I'm bumping up against a problem in Ventura that I've not experienced in previous versions of macOS. I've got RAID arrays that may have 300K to 400K files on them, organized in folders by Year, and then by Date within Year. These are raw images from many different cameras. My primary RAID array (formatted at RAID 5 with 4 large drives) has about 4 TB worth of files on it. My secondary RAID has 4 medium sized drives with a backup of the primary RAID, also with roughly 4 TB worth of files. The individual files may total between 300,000 and 400,000 files (I haven't actually counted).
I'm seeing a number of programs, including the Ventura (beta 11) Finder choke while trying to load and simply stall out. I see this happening on a Mac Studio Ultra, but not on an Intel i9 iMac. They are both running identical software, but the Intel machine has fewer files on the RAID arrays (perhaps 100,000 files arrayed over approximately the same number of folders organized the same way).

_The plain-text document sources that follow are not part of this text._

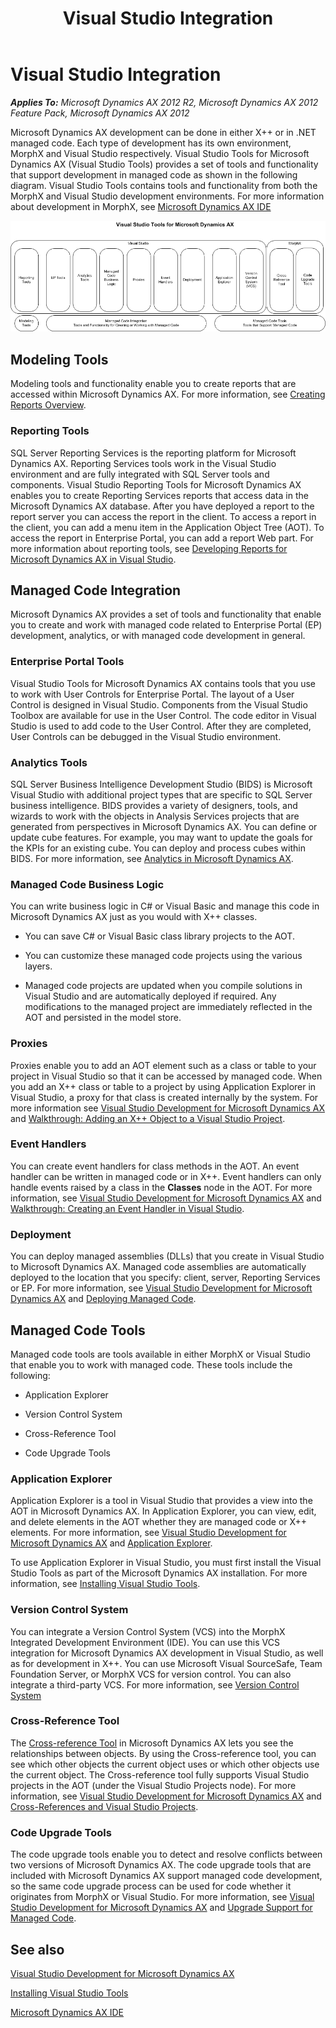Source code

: ﻿---
title: Visual Studio Integration
TOCTitle: Visual Studio Integration
ms:assetid: f7c6e32a-be2c-41ec-98ea-4a1e7ff9b342
ms:mtpsurl: https://msdn.microsoft.com/en-us/library/Gg889299(v=AX.60)
ms:contentKeyID: 35272189
ms.date: 11/21/2012
mtps_version: v=AX.60
---

# Visual Studio Integration 


_**Applies To:** Microsoft Dynamics AX 2012 R2, Microsoft Dynamics AX 2012 Feature Pack, Microsoft Dynamics AX 2012_

Microsoft Dynamics AX development can be done in either X++ or in .NET managed code. Each type of development has its own environment, MorphX and Visual Studio respectively. Visual Studio Tools for Microsoft Dynamics AX (Visual Studio Tools) provides a set of tools and functionality that support development in managed code as shown in the following diagram. Visual Studio Tools contains tools and functionality from both the MorphX and Visual Studio development environments. For more information about development in MorphX, see [Microsoft Dynamics AX IDE](microsoft-dynamics-ax-ide.md)

![Visual Studio Tools for Microsoft Dynamics AX](images/Gg889299.VisualStudioToolsForMSDAX(AX.60).gif "Visual Studio Tools for Microsoft Dynamics AX")

## Modeling Tools

Modeling tools and functionality enable you to create reports that are accessed within Microsoft Dynamics AX. For more information, see [Creating Reports Overview](https://msdn.microsoft.com/en-us/library/cc557922\(v=ax.60\)).

### Reporting Tools

SQL Server Reporting Services is the reporting platform for Microsoft Dynamics AX. Reporting Services tools work in the Visual Studio environment and are fully integrated with SQL Server tools and components. Visual Studio Reporting Tools for Microsoft Dynamics AX enables you to create Reporting Services reports that access data in the Microsoft Dynamics AX database. After you have deployed a report to the report server you can access the report in the client. To access a report in the client, you can add a menu item in the Application Object Tree (AOT). To access the report in Enterprise Portal, you can add a report Web part. For more information about reporting tools, see [Developing Reports for Microsoft Dynamics AX in Visual Studio](https://msdn.microsoft.com/en-us/library/cc653472\(v=ax.60\)).

## Managed Code Integration

Microsoft Dynamics AX provides a set of tools and functionality that enable you to create and work with managed code related to Enterprise Portal (EP) development, analytics, or with managed code development in general.

### Enterprise Portal Tools

Visual Studio Tools for Microsoft Dynamics AX contains tools that you use to work with User Controls for Enterprise Portal. The layout of a User Control is designed in Visual Studio. Components from the Visual Studio Toolbox are available for use in the User Control. The code editor in Visual Studio is used to add code to the User Control. After they are completed, User Controls can be debugged in the Visual Studio environment.

### Analytics Tools

SQL Server Business Intelligence Development Studio (BIDS) is Microsoft Visual Studio with additional project types that are specific to SQL Server business intelligence. BIDS provides a variety of designers, tools, and wizards to work with the objects in Analysis Services projects that are generated from perspectives in Microsoft Dynamics AX. You can define or update cube features. For example, you may want to update the goals for the KPIs for an existing cube. You can deploy and process cubes within BIDS. For more information, see [Analytics in Microsoft Dynamics AX](https://msdn.microsoft.com/en-us/library/ee873272\(v=ax.60\)).

### Managed Code Business Logic

You can write business logic in C\# or Visual Basic and manage this code in Microsoft Dynamics AX just as you would with X++ classes.

  - You can save C\# or Visual Basic class library projects to the AOT.

  - You can customize these managed code projects using the various layers.

  - Managed code projects are updated when you compile solutions in Visual Studio and are automatically deployed if required. Any modifications to the managed project are immediately reflected in the AOT and persisted in the model store.

### Proxies

Proxies enable you to add an AOT element such as a class or table to your project in Visual Studio so that it can be accessed by managed code. When you add an X++ class or table to a project by using Application Explorer in Visual Studio, a proxy for that class is created internally by the system. For more information see [Visual Studio Development for Microsoft Dynamics AX](visual-studio-development-for-microsoft-dynamics-ax.md) and [Walkthrough: Adding an X++ Object to a Visual Studio Project](walkthrough-adding-an-x-object-to-a-visual-studio-project.md).

### Event Handlers

You can create event handlers for class methods in the AOT. An event handler can be written in managed code or in X++. Event handlers can only handle events raised by a class in the **Classes** node in the AOT. For more information, see [Visual Studio Development for Microsoft Dynamics AX](visual-studio-development-for-microsoft-dynamics-ax.md) and [Walkthrough: Creating an Event Handler in Visual Studio](walkthrough-creating-an-event-handler-in-visual-studio.md).

### Deployment

You can deploy managed assemblies (DLLs) that you create in Visual Studio to Microsoft Dynamics AX. Managed code assemblies are automatically deployed to the location that you specify: client, server, Reporting Services or EP. For more information, see [Visual Studio Development for Microsoft Dynamics AX](visual-studio-development-for-microsoft-dynamics-ax.md) and [Deploying Managed Code](deploying-managed-code.md).

## Managed Code Tools

Managed code tools are tools available in either MorphX or Visual Studio that enable you to work with managed code. These tools include the following:

  - Application Explorer

  - Version Control System

  - Cross-Reference Tool

  - Code Upgrade Tools

### Application Explorer

Application Explorer is a tool in Visual Studio that provides a view into the AOT in Microsoft Dynamics AX. In Application Explorer, you can view, edit, and delete elements in the AOT whether they are managed code or X++ elements. For more information, see [Visual Studio Development for Microsoft Dynamics AX](visual-studio-development-for-microsoft-dynamics-ax.md) and [Application Explorer](application-explorer.md).

To use Application Explorer in Visual Studio, you must first install the Visual Studio Tools as part of the Microsoft Dynamics AX installation. For more information, see [Installing Visual Studio Tools](installing-visual-studio-tools.md).

### Version Control System

You can integrate a Version Control System (VCS) into the MorphX Integrated Development Environment (IDE). You can use this VCS integration for Microsoft Dynamics AX development in Visual Studio, as well as for development in X++. You can use Microsoft Visual SourceSafe, Team Foundation Server, or MorphX VCS for version control. You can also integrate a third-party VCS. For more information, see [Version Control System](version-control-system.md)

### Cross-Reference Tool

The [Cross-reference Tool](cross-reference-tool.md) in Microsoft Dynamics AX lets you see the relationships between objects. By using the Cross-reference tool, you can see which other objects the current object uses or which other objects use the current object. The Cross-reference tool fully supports Visual Studio projects in the AOT (under the Visual Studio Projects node). For more information, see [Visual Studio Development for Microsoft Dynamics AX](visual-studio-development-for-microsoft-dynamics-ax.md) and [Cross-References and Visual Studio Projects](cross-references-and-visual-studio-projects.md).

### Code Upgrade Tools

The code upgrade tools enable you to detect and resolve conflicts between two versions of Microsoft Dynamics AX. The code upgrade tools that are included with Microsoft Dynamics AX support managed code development, so the same code upgrade process can be used for code whether it originates from MorphX or Visual Studio. For more information, see [Visual Studio Development for Microsoft Dynamics AX](visual-studio-development-for-microsoft-dynamics-ax.md) and [Upgrade Support for Managed Code](upgrade-support-for-managed-code.md).

## See also

[Visual Studio Development for Microsoft Dynamics AX](visual-studio-development-for-microsoft-dynamics-ax.md)

[Installing Visual Studio Tools](installing-visual-studio-tools.md)

[Microsoft Dynamics AX IDE](microsoft-dynamics-ax-ide.md)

As far as I can tell, the programs that have problems with this seem to use Finder or the Xcode API calls for the Finder to access the files, while programs that don't have problems don't seem to use the API to make their calls on the Folder architecture. This makes a huge difference on the Mac Silicon machines, but doesn't seem to have an effect on machines with the Intel architecture.
Is this an issue with the number of files, the number of folders, the. machine architecture, or the operating system combined with the system architecture.
I can take a very small subset of the files and load them on a RAID array formatted identically (RAID 4 or RAID 5) and not run into difficulty, but the full meal seems to cause Finder serious indigestion.
What, if anything, is going on here?